The mohican feathered creature, which breeds in Africa, Asia and some parts of Europe, is thought to have been blown off course during its spring migration

By Helen Dubber
Friday, 22nd May 2020, 1:11 pm
Updated Friday, 22nd May 2020, 1:12 pm
A hoopoe bird made itself at home far from its native habitat in Twyford.
A hoopoe bird made itself at home far from its native habitat in Twyford.

A hoopoe bird made itself at home far from its native habitat in a small village near Banbury for two days.

The mohican feathered creature, which breeds in Africa, Asia and some parts of Europe, is thought to have been blown off course during its spring migration and ended up in Twyford.

A resident from Rawlins Close first discovered the bird when she was on her way home from work on Monday afternoon and found it walking across her front lawn.

“I had never seen anything like it before and at first I had no idea what it was,” she said.

“After Googling its description, we were amazed to find that it was actually a hoopoe bird - I couldn’t believe it.”

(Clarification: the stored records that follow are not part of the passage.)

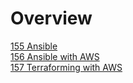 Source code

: # Overview
[155 Ansible](https://github.com/marwai/Ansible)  
[156 Ansible with AWS](https://github.com/marwai/Ansible-AWS)   
[157 Terraforming with AWS](https://github.com/marwai/terraforming_EC2-instances-)
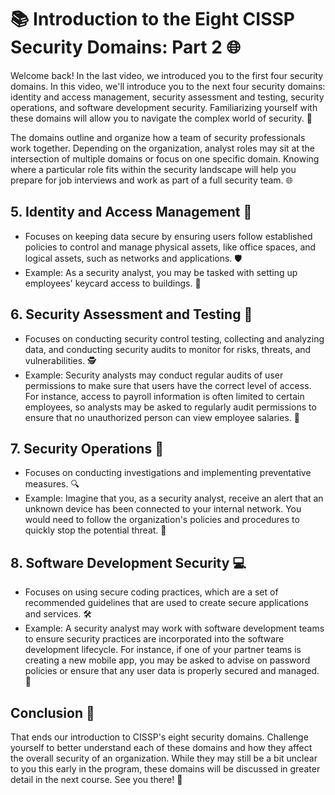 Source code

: # 📚 Introduction to the Eight CISSP Security Domains: Part 2 🌐

Welcome back! In the last video, we introduced you to the first four security domains. In this video, we'll introduce you to the next four security domains: identity and access management, security assessment and testing, security operations, and software development security. Familiarizing yourself with these domains will allow you to navigate the complex world of security. 🌟

The domains outline and organize how a team of security professionals work together. Depending on the organization, analyst roles may sit at the intersection of multiple domains or focus on one specific domain. Knowing where a particular role fits within the security landscape will help you prepare for job interviews and work as part of a full security team. 🌐

## 5. Identity and Access Management 🔑
- Focuses on keeping data secure by ensuring users follow established policies to control and manage physical assets, like office spaces, and logical assets, such as networks and applications. 🛡️
- Example: As a security analyst, you may be tasked with setting up employees' keycard access to buildings. 🏢

## 6. Security Assessment and Testing 🧪
- Focuses on conducting security control testing, collecting and analyzing data, and conducting security audits to monitor for risks, threats, and vulnerabilities. 🕵️
- Example: Security analysts may conduct regular audits of user permissions to make sure that users have the correct level of access. For instance, access to payroll information is often limited to certain employees, so analysts may be asked to regularly audit permissions to ensure that no unauthorized person can view employee salaries. 💼

## 7. Security Operations 🚨
- Focuses on conducting investigations and implementing preventative measures. 🔍
- Example: Imagine that you, as a security analyst, receive an alert that an unknown device has been connected to your internal network. You would need to follow the organization's policies and procedures to quickly stop the potential threat. 🛑

## 8. Software Development Security 💻
- Focuses on using secure coding practices, which are a set of recommended guidelines that are used to create secure applications and services. 🛠️
- Example: A security analyst may work with software development teams to ensure security practices are incorporated into the software development lifecycle. For instance, if one of your partner teams is creating a new mobile app, you may be asked to advise on password policies or ensure that any user data is properly secured and managed. 📱

## Conclusion 🚀
That ends our introduction to CISSP's eight security domains. Challenge yourself to better understand each of these domains and how they affect the overall security of an organization. While they may still be a bit unclear to you this early in the program, these domains will be discussed in greater detail in the next course. See you there! 👋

The bird seemed to be attracted to the soft lawn which enabled it to pick out grubs from the ground to eat.

It drew the attention of several keen bird watchers who gathered with the hope of catching a glance at the exotic bird.

County recorder for the Buckinghamshire Bird Club, Mike Wallen, explained how the bird is likely to have flown too far north from Africa where it will have spent the winter.

He said: “They can either get picked up on a bit of a tail wind, causing them to overshoot, or much more likely the bird will be young and inexperienced and therefore will have flown too far.”

“The hoopoe bird shouldn’t be in the UK and won’t have planned to come here, it will have just have overflown France or wherever it was supposed to stop.

“I’ve only seen less than 10 hoopoe birds in Britain before and I’ve been birding for about 35 years so they’re pretty rare.”

The hoopoe bird, given the adopted name of “Henry” by residents of Rawlins Close, was also sighted on Walton Avenue and Berry Hill Road in Twyford.